■ **Task directions**: Once the records have been read, set every one down as it stands.

■ **Saved entries**:
- Opening Delimiter -

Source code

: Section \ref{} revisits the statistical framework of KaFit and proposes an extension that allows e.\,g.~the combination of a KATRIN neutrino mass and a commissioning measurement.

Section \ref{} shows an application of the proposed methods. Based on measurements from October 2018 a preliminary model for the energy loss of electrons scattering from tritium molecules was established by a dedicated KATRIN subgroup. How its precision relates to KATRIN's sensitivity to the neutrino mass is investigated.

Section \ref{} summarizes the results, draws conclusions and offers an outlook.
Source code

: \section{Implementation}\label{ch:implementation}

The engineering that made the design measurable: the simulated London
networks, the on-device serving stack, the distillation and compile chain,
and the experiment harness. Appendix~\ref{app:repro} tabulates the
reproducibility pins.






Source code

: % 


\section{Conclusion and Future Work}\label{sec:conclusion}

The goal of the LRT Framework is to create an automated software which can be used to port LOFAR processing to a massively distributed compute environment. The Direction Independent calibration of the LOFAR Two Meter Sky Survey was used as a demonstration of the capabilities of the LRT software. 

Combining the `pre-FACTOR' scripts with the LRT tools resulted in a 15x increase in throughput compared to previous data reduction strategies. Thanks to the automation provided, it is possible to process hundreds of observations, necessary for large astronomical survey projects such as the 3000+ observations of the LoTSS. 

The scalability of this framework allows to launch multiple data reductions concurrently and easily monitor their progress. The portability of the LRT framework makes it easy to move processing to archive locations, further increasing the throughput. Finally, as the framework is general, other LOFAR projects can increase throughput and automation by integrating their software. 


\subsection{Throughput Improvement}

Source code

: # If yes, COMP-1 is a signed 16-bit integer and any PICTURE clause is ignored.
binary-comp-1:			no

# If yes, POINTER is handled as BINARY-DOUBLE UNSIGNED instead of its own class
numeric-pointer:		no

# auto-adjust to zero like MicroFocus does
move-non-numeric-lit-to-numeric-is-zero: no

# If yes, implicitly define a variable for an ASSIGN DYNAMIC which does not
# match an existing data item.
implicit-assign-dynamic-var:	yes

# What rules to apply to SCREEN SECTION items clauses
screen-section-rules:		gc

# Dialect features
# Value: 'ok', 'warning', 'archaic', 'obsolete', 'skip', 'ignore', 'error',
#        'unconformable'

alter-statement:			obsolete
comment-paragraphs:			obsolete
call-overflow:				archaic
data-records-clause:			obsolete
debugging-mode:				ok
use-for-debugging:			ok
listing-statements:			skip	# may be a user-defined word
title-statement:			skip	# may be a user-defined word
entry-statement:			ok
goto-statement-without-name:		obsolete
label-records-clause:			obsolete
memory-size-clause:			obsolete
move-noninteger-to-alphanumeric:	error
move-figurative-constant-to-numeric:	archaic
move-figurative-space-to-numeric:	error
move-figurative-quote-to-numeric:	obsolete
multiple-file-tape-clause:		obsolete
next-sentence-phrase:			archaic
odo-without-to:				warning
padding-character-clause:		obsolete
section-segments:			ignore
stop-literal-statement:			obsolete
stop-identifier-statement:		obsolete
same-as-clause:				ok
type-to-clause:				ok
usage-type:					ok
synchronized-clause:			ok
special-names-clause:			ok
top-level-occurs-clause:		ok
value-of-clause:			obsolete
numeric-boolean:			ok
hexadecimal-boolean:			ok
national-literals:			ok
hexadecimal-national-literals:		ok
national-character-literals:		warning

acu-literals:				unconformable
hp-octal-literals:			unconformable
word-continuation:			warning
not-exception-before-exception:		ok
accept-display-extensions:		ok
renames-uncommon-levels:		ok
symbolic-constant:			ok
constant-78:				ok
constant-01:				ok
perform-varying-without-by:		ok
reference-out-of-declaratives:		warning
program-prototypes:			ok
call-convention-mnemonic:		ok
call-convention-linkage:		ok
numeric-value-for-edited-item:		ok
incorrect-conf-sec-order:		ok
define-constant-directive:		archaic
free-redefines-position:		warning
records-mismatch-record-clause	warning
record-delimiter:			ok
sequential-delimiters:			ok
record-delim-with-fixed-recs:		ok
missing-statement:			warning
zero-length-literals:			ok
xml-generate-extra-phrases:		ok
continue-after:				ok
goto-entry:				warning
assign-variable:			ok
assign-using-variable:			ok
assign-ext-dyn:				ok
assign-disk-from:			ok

- Closing Delimiter -

■ **Final answer**:
Source code

: Section \ref{} revisits the statistical framework of KaFit and proposes an extension that allows e.\,g.~the combination of a KATRIN neutrino mass and a commissioning measurement.

Section \ref{} shows an application of the proposed methods. Based on measurements from October 2018 a preliminary model for the energy loss of electrons scattering from tritium molecules was established by a dedicated KATRIN subgroup. How its precision relates to KATRIN's sensitivity to the neutrino mass is investigated.

Section \ref{} summarizes the results, draws conclusions and offers an outlook.
Source code

: \section{Implementation}\label{ch:implementation}

The engineering that made the design measurable: the simulated London
networks, the on-device serving stack, the distillation and compile chain,
and the experiment harness. Appendix~\ref{app:repro} tabulates the
reproducibility pins.






Source code

: % 


\section{Conclusion and Future Work}\label{sec:conclusion}

The goal of the LRT Framework is to create an automated software which can be used to port LOFAR processing to a massively distributed compute environment. The Direction Independent calibration of the LOFAR Two Meter Sky Survey was used as a demonstration of the capabilities of the LRT software. 

Combining the `pre-FACTOR' scripts with the LRT tools resulted in a 15x increase in throughput compared to previous data reduction strategies. Thanks to the automation provided, it is possible to process hundreds of observations, necessary for large astronomical survey projects such as the 3000+ observations of the LoTSS. 

The scalability of this framework allows to launch multiple data reductions concurrently and easily monitor their progress. The portability of the LRT framework makes it easy to move processing to archive locations, further increasing the throughput. Finally, as the framework is general, other LOFAR projects can increase throughput and automation by integrating their software. 


\subsection{Throughput Improvement}

Source code

: # If yes, COMP-1 is a signed 16-bit integer and any PICTURE clause is ignored.
binary-comp-1:			no

# If yes, POINTER is handled as BINARY-DOUBLE UNSIGNED instead of its own class
numeric-pointer:		no

# auto-adjust to zero like MicroFocus does
move-non-numeric-lit-to-numeric-is-zero: no

# If yes, implicitly define a variable for an ASSIGN DYNAMIC which does not
# match an existing data item.
implicit-assign-dynamic-var:	yes

# What rules to apply to SCREEN SECTION items clauses
screen-section-rules:		gc

# Dialect features
# Value: 'ok', 'warning', 'archaic', 'obsolete', 'skip', 'ignore', 'error',
#        'unconformable'

alter-statement:			obsolete
comment-paragraphs:			obsolete
call-overflow:				archaic
data-records-clause:			obsolete
debugging-mode:				ok
use-for-debugging:			ok
listing-statements:			skip	# may be a user-defined word
title-statement:			skip	# may be a user-defined word
entry-statement:			ok
goto-statement-without-name:		obsolete
label-records-clause:			obsolete
memory-size-clause:			obsolete
move-noninteger-to-alphanumeric:	error
move-figurative-constant-to-numeric:	archaic
move-figurative-space-to-numeric:	error
move-figurative-quote-to-numeric:	obsolete
multiple-file-tape-clause:		obsolete
next-sentence-phrase:			archaic
odo-without-to:				warning
padding-character-clause:		obsolete
section-segments:			ignore
stop-literal-statement:			obsolete
stop-identifier-statement:		obsolete
same-as-clause:				ok
type-to-clause:				ok
usage-type:					ok
synchronized-clause:			ok
special-names-clause:			ok
top-level-occurs-clause:		ok
value-of-clause:			obsolete
numeric-boolean:			ok
hexadecimal-boolean:			ok
national-literals:			ok
hexadecimal-national-literals:		ok
national-character-literals:		warning

acu-literals:				unconformable
hp-octal-literals:			unconformable
word-continuation:			warning
not-exception-before-exception:		ok
accept-display-extensions:		ok
renames-uncommon-levels:		ok
symbolic-constant:			ok
constant-78:				ok
constant-01:				ok
perform-varying-without-by:		ok
reference-out-of-declaratives:		warning
program-prototypes:			ok
call-convention-mnemonic:		ok
call-convention-linkage:		ok
numeric-value-for-edited-item:		ok
incorrect-conf-sec-order:		ok
define-constant-directive:		archaic
free-redefines-position:		warning
records-mismatch-record-clause	warning
record-delimiter:			ok
sequential-delimiters:			ok
record-delim-with-fixed-recs:		ok
missing-statement:			warning
zero-length-literals:			ok
xml-generate-extra-phrases:		ok
continue-after:				ok
goto-entry:				warning
assign-variable:			ok
assign-using-variable:			ok
assign-ext-dyn:				ok
assign-disk-from:			ok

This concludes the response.